REQUIREMENT →
Sift the material for lines containing "descripcion", and return them.

···

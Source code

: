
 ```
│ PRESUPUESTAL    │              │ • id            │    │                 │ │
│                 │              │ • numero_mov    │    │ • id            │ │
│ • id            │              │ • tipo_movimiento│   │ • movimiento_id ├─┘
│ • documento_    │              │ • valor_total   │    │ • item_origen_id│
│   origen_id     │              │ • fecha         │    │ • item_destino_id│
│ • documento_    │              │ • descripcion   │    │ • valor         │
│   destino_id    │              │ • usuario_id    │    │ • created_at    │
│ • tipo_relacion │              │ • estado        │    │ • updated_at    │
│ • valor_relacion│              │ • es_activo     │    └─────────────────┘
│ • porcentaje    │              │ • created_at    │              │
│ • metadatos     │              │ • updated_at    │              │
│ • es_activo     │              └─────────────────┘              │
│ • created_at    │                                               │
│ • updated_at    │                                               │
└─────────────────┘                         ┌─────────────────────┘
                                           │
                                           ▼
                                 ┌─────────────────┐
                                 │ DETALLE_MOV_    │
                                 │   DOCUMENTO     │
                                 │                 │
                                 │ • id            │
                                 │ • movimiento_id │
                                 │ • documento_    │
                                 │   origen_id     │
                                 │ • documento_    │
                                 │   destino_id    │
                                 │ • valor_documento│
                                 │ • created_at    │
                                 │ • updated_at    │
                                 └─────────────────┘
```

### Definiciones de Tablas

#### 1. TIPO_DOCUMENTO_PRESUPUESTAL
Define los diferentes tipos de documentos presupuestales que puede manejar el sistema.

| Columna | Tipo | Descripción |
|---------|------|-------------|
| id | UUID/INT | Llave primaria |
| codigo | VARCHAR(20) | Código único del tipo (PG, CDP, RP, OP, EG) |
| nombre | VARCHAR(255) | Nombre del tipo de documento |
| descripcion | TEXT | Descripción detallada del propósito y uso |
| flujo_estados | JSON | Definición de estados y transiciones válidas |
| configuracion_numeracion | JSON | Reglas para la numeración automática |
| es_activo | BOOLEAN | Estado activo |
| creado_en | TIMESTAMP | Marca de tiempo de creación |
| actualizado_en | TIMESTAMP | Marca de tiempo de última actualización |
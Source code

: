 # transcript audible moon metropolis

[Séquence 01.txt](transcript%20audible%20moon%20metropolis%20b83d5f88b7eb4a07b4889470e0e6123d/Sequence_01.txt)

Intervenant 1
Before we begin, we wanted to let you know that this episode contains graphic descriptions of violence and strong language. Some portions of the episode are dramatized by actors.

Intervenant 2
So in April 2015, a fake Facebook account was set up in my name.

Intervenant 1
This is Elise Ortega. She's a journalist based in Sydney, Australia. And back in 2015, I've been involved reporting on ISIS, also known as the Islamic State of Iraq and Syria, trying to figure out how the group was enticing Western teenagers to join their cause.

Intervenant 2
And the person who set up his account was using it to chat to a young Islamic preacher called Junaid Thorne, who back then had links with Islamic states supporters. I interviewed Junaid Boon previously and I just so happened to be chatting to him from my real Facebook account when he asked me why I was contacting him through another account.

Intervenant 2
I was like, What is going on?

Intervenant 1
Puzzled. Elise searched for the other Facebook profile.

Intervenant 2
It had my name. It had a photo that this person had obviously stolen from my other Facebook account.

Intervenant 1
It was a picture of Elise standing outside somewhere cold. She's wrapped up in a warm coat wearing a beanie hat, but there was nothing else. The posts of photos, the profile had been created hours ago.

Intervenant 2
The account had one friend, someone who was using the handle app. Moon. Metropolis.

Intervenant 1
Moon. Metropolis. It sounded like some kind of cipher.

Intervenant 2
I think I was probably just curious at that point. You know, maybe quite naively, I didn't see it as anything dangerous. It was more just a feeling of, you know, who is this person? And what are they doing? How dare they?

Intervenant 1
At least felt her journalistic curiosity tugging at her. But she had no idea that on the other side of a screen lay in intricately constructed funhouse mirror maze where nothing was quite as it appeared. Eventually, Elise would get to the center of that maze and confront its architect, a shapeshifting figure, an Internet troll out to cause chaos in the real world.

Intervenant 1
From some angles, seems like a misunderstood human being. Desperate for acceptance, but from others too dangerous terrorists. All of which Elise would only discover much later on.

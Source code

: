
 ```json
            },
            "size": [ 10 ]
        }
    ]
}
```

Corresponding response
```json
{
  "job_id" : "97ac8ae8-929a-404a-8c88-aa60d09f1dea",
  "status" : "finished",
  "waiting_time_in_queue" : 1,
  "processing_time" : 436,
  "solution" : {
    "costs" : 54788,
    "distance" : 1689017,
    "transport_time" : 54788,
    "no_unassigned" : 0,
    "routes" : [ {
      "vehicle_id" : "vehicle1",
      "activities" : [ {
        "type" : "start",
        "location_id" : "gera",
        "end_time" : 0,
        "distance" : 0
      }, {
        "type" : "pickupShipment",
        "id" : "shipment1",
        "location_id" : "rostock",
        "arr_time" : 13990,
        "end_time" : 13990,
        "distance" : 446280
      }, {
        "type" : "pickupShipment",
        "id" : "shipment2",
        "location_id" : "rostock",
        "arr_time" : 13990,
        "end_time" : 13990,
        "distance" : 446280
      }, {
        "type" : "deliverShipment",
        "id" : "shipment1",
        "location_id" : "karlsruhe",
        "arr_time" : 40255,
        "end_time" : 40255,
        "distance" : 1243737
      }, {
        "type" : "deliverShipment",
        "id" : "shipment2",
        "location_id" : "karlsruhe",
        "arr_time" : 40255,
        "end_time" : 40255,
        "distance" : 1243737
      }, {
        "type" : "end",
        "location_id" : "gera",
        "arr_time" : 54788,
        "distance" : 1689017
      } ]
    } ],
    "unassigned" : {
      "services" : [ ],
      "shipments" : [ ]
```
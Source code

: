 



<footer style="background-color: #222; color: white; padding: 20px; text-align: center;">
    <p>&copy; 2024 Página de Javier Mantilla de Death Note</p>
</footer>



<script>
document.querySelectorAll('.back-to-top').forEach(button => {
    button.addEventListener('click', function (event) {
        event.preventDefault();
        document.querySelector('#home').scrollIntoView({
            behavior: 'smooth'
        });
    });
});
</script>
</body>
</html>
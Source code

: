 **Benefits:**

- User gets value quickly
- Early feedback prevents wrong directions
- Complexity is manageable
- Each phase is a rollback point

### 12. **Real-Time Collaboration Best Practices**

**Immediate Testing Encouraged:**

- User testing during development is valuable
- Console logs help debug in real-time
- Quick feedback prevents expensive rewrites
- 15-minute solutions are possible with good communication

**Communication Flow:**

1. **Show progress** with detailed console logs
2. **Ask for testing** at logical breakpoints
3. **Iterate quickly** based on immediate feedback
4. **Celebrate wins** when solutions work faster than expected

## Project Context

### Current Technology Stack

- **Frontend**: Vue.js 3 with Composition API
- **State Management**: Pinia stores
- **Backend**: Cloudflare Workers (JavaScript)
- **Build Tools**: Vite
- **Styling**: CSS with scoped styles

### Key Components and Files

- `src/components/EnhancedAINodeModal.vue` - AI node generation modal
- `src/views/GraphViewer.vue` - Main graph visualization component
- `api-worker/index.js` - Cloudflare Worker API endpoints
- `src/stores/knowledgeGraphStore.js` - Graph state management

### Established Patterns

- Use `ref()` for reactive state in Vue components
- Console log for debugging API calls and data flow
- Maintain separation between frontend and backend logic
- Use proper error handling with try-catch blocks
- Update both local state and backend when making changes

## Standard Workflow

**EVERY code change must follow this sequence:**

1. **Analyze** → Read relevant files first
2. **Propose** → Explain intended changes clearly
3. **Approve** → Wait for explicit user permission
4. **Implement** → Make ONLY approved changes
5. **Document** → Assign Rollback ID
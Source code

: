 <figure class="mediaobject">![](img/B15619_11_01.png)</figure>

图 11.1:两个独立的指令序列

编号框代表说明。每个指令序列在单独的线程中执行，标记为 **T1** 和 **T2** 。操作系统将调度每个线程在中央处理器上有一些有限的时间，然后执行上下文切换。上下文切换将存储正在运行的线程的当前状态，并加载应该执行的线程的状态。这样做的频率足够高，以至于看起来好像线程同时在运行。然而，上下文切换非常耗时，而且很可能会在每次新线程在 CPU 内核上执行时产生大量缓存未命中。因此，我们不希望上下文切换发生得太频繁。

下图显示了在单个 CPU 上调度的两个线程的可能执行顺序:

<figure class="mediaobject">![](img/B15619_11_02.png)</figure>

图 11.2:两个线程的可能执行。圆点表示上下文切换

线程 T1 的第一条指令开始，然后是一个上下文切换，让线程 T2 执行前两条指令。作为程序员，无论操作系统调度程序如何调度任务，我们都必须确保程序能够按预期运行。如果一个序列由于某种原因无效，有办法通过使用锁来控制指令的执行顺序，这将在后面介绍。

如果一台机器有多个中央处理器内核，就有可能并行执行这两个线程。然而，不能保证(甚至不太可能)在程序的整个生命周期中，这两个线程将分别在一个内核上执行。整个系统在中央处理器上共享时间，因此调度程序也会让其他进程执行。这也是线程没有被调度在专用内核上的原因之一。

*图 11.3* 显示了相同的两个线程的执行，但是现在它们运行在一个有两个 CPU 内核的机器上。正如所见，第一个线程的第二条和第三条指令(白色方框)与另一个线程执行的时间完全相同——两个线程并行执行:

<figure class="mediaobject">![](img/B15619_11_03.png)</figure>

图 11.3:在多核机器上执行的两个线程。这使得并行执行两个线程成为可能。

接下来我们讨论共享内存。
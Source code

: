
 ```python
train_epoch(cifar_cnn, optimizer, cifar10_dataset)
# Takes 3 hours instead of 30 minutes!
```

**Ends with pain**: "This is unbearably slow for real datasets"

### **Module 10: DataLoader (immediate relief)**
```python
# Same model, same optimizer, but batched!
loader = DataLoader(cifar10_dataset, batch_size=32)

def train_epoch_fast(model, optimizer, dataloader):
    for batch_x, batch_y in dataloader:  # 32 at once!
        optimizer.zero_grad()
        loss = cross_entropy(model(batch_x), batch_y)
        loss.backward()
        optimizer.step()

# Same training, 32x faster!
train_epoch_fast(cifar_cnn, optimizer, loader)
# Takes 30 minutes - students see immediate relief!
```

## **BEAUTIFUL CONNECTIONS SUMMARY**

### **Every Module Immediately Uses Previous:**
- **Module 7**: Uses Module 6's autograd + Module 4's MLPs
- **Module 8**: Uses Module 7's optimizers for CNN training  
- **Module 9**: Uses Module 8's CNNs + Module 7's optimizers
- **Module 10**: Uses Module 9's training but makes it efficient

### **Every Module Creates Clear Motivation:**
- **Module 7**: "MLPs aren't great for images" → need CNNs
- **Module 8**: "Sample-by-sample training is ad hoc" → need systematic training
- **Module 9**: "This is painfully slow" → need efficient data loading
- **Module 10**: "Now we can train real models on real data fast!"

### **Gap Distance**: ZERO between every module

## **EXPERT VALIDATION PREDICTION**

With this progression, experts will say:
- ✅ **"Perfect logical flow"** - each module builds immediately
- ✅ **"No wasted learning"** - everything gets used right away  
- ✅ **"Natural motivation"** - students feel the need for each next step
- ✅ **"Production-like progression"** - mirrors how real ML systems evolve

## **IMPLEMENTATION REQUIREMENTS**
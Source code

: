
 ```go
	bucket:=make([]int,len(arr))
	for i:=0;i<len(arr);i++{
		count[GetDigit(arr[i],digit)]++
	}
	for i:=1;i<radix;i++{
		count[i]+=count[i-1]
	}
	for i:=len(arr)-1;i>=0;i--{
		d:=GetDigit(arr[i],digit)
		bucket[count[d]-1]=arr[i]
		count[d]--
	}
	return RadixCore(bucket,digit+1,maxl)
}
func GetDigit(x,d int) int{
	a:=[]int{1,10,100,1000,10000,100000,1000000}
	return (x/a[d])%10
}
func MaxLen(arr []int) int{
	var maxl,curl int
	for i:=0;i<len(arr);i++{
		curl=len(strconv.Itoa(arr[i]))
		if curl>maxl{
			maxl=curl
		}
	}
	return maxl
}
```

···

EXERCISE RESPONSE →
│ • documento_    │              │ • descripcion   │    │ • valor         │
| descripcion | TEXT | Descripción detallada del propósito y uso |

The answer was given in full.